Stored dataset items:
[Start of section]

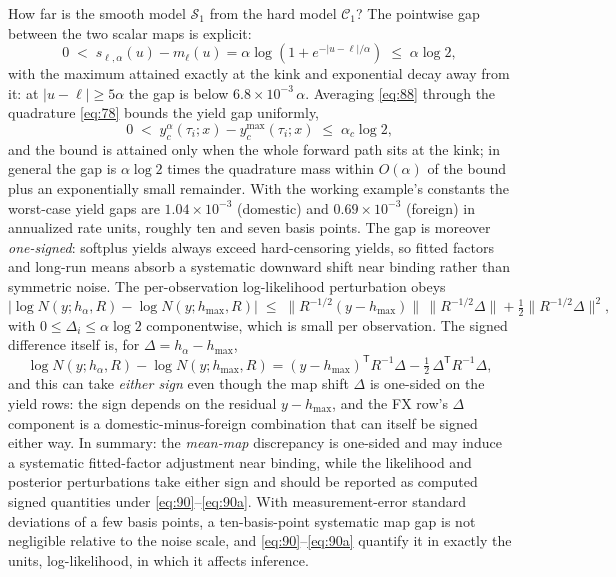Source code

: \documentclass[11pt]{article}
\begin{document}
How far is the smooth model \(\mathcal S_1\) from the hard model
\(\mathcal C_1\)? The pointwise gap between the two scalar maps is
explicit:
\begin{equation}\label{eq:88}
 0\;<\;s_{\ell,\alpha}(u)-m_\ell(u)
 =\alpha\log\!\left(1+e^{-|u-\ell|/\alpha}\right)
 \;\leq\;\alpha\log 2,
\end{equation}
with the maximum attained exactly at the kink and exponential decay
away from it: at \(|u-\ell|\geq5\alpha\) the gap is below
\(6.8\times10^{-3}\,\alpha\). Averaging \eqref{eq:88} through the
quadrature \eqref{eq:78} bounds the yield gap uniformly,
\begin{equation}\label{eq:89}
 0\;<\;y_c^{\alpha}(\tau_i;x)-y_c^{\max}(\tau_i;x)\;\leq\;\alpha_c\log 2,
\end{equation}
and the bound is attained only when the whole forward path sits at the
kink; in general the gap is \(\alpha\log2\) times the quadrature mass
within \(O(\alpha)\) of the bound plus an exponentially small
remainder. With the working example's constants the worst-case yield
gaps are \(1.04\times10^{-3}\) (domestic) and \(0.69\times10^{-3}\)
(foreign) in annualized rate units, roughly ten and seven basis
points. The gap is moreover \emph{one-signed}: softplus
yields always exceed hard-censoring yields, so fitted factors and
long-run means absorb a systematic downward shift near binding rather
than symmetric noise. The per-observation log-likelihood perturbation
obeys
\begin{equation}\label{eq:90}
 \bigl|\log N(y;h_\alpha,R)-\log N(y;h_{\max},R)\bigr|
 \;\leq\;
 \bigl\|R^{-1/2}(y-h_{\max})\bigr\|\,
 \bigl\|R^{-1/2}\Delta\bigr\|
 +\tfrac12\bigl\|R^{-1/2}\Delta\bigr\|^2,
\end{equation}
with \(0\le\Delta_i\le\alpha\log2\) componentwise, which is small per
observation. The signed difference itself is, for
\(\Delta=h_\alpha-h_{\max}\),
\begin{equation}\label{eq:90a}
 \log N(y;h_\alpha,R)-\log N(y;h_{\max},R)
 =(y-h_{\max})^{\mathsf T}R^{-1}\Delta
 -\tfrac12\,\Delta^{\mathsf T}R^{-1}\Delta,
\end{equation}
and this can take \emph{either sign} even though the map shift
\(\Delta\) is one-sided on the yield rows: the sign depends on the
residual \(y-h_{\max}\), and the FX row's \(\Delta\) component is a
domestic-minus-foreign combination that can itself be signed either
way. In summary: the \emph{mean-map}
discrepancy is one-sided and may induce a systematic fitted-factor
adjustment near binding, while the likelihood and posterior
perturbations take either sign and should be reported as computed signed
quantities under
\eqref{eq:90}--\eqref{eq:90a}.
With measurement-error standard deviations of a few basis points,
a ten-basis-point systematic map gap is not negligible relative to the
noise scale, and \eqref{eq:90}--\eqref{eq:90a} quantify it in exactly the
units, log-likelihood, in which it affects inference.
\end{document}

[End of section]

» **TASK DIRECTIONS**: What lines in the data above contain the word "bigl"? Copy them all.

» **COMPLETED EXERCISE**:
 \bigl|\log N(y;h_\alpha,R)-\log N(y;h_{\max},R)\bigr|
 \bigl\|R^{-1/2}(y-h_{\max})\bigr\|\,
 \bigl\|R^{-1/2}\Delta\bigr\|
 +\tfrac12\bigl\|R^{-1/2}\Delta\bigr\|^2,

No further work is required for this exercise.